- [Data for the task]:
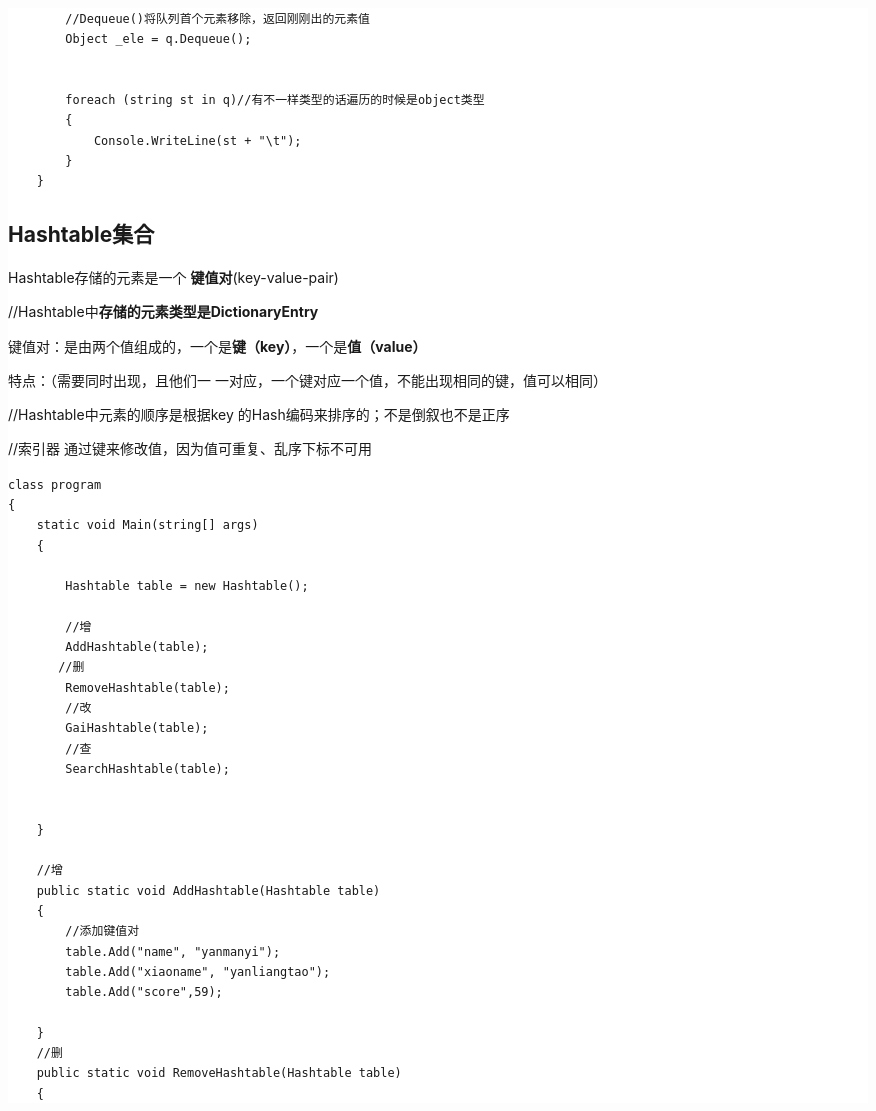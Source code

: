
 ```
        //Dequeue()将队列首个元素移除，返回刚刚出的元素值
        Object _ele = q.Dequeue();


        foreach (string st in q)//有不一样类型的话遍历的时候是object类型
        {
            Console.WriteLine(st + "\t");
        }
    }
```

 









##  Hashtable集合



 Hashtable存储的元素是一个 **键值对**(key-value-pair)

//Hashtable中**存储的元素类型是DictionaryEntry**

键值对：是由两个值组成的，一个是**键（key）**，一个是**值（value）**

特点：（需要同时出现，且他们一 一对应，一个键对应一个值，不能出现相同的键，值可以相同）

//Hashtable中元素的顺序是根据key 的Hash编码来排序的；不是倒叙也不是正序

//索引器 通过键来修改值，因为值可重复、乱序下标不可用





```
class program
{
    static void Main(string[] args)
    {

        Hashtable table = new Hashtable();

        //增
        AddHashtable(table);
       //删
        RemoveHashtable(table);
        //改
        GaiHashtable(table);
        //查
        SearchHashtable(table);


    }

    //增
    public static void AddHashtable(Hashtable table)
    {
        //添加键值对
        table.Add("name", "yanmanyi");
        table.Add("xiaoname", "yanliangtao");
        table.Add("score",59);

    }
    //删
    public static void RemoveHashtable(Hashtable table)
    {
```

- [Work item]: This task calls for an exact reproduction of the lines that start at the one containing "键值对：是由两个值组成的，一" and continue to the end of the entries above.

- [Task answer]:
键值对：是由两个值组成的，一个是**键（key）**，一个是**值（value）**

特点：（需要同时出现，且他们一 一对应，一个键对应一个值，不能出现相同的键，值可以相同）

//Hashtable中元素的顺序是根据key 的Hash编码来排序的；不是倒叙也不是正序

//索引器 通过键来修改值，因为值可重复、乱序下标不可用





```
class program
{
    static void Main(string[] args)
    {

        Hashtable table = new Hashtable();

        //增
        AddHashtable(table);
       //删
        RemoveHashtable(table);
        //改
        GaiHashtable(table);
        //查
        SearchHashtable(table);


    }

    //增
    public static void AddHashtable(Hashtable table)
    {
        //添加键值对
        table.Add("name", "yanmanyi");
        table.Add("xiaoname", "yanliangtao");
        table.Add("score",59);

    }
    //删
    public static void RemoveHashtable(Hashtable table)
    {
```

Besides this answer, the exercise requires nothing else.